The 12c (and 12c platinum) are "per period" calculators. That is, they work with interest rates per period. This is different than the HP 10bII approach (and that nameless TI competitor) which have the user set the number of periods per year.

Because of that, the interest rate is always entered as a periodic interest rate.

Because of that, n is entered as the number of periods.

If you are dealing with years, where payments are made each year and interest is accrued each year, you cannot have a fractional year. Can't be done. So, the designers of the 12c about 30 years ago had a choice...

When computing n do we

a) give the "mathematical" answer that is correct but has no correspondence to anything in reality (that's what the 6.12 is)?

b) give the number of periods when you have at least the value in the FV for the first time (that's what the answer of 7 is)?

or

c) give the number of periods just before you have the value in the FV (which would be an answer of 6)?

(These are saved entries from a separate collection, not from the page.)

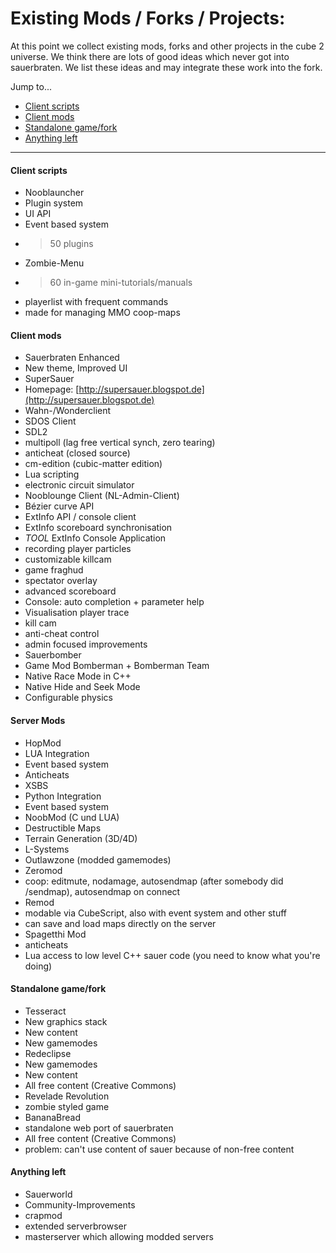 # Existing Mods / Forks / Projects:

At this point we collect existing mods, forks and other projects in the cube 2 universe. We think there are lots of good ideas which never got into sauerbraten. We list these ideas and may integrate these work into the fork.

Jump to...
* [Client scripts](#client-scripts)
* [Client mods](#client-mods)
* [Standalone game/fork](#standalone-gamefork)
* [Anything left](#anything-left)

***

#### Client scripts
* Nooblauncher
 * Plugin system
 * UI API
 * Event based system
 * > 50 plugins
* Zombie-Menu
 * >60 in-game mini-tutorials/manuals
 * playerlist with frequent commands
 * made for managing MMO coop-maps

#### Client mods
* Sauerbraten Enhanced
 * New theme, Improved UI
* SuperSauer
 * Homepage: [http://supersauer.blogspot.de](http://supersauer.blogspot.de)
* Wahn-/Wonderclient
* SDOS Client
 * SDL2
 * multipoll (lag free vertical synch, zero tearing)
 * anticheat (closed source)
* cm-edition (cubic-matter edition)
 * Lua scripting
 * electronic circuit simulator
* Nooblounge Client (NL-Admin-Client)
 * Bézier curve API
 * ExtInfo API / console client
 * ExtInfo scoreboard synchronisation
 * *TOOL* ExtInfo Console Application
 * recording player particles
 * customizable killcam
 * game fraghud
 * spectator overlay
 * advanced scoreboard
 * Console: auto completion + parameter help
 * Visualisation player trace
 * kill cam
 * anti-cheat control
 * admin focused improvements
* Sauerbomber
 * Game Mod Bomberman + Bomberman Team
 * Native Race Mode in C++
 * Native Hide and Seek Mode
 * Configurable physics

#### Server Mods
* HopMod
 * LUA Integration
 * Event based system
 * Anticheats
* XSBS
 * Python Integration
 * Event based system
* NoobMod (C und LUA)
 * Destructible Maps
 * Terrain Generation (3D/4D)
 * L-Systems
 * Outlawzone (modded gamemodes)
* Zeromod
 * coop: editmute, nodamage, autosendmap (after somebody did /sendmap), autosendmap on connect
* Remod
 * modable via CubeScript, also with event system and other stuff
 * can save and load maps directly on the server
* Spagetthi Mod
 * anticheats
 * Lua access to low level C++ sauer code (you need to know what you're doing)

#### Standalone game/fork
* Tesseract
 * New graphics stack
 * New content
 * New gamemodes
* Redeclipse
 * New gamemodes
 * New content
 * All free content (Creative Commons)
* Revelade Revolution
 * zombie styled game
* BananaBread
 * standalone web port of sauerbraten
 * All free content (Creative Commons)
 * problem: can't use content of sauer because of non-free content

#### Anything left
* Sauerworld
 * Community-Improvements
* crapmod
 * extended serverbrowser
 * masterserver which allowing modded servers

Now, let me tell you that I taught business math at the college level for 20 years using both types of calculators. Students easily understood the distinction once they thought about it and weren't just writing down a number their calculators gave them.

Example:

Teacher: Annual compounding and annual payments. How long until you have \$10,000?

Student: My calculator shows 6.12

Teacher: Ok, what happens if you try to go get your money at 6.12, since it is annual compounding and annual payments?

Student: Uh, hey... I can't do that can I?

Teacher: No. So when do you first have \$10,000?

Student: At the 7th period.

Student B: Hey, I have a Hewlett Packard 12c calculator and it already gave me the answer of 7.

Teacher: I see that although you are Student B you will probably get an A.

:-)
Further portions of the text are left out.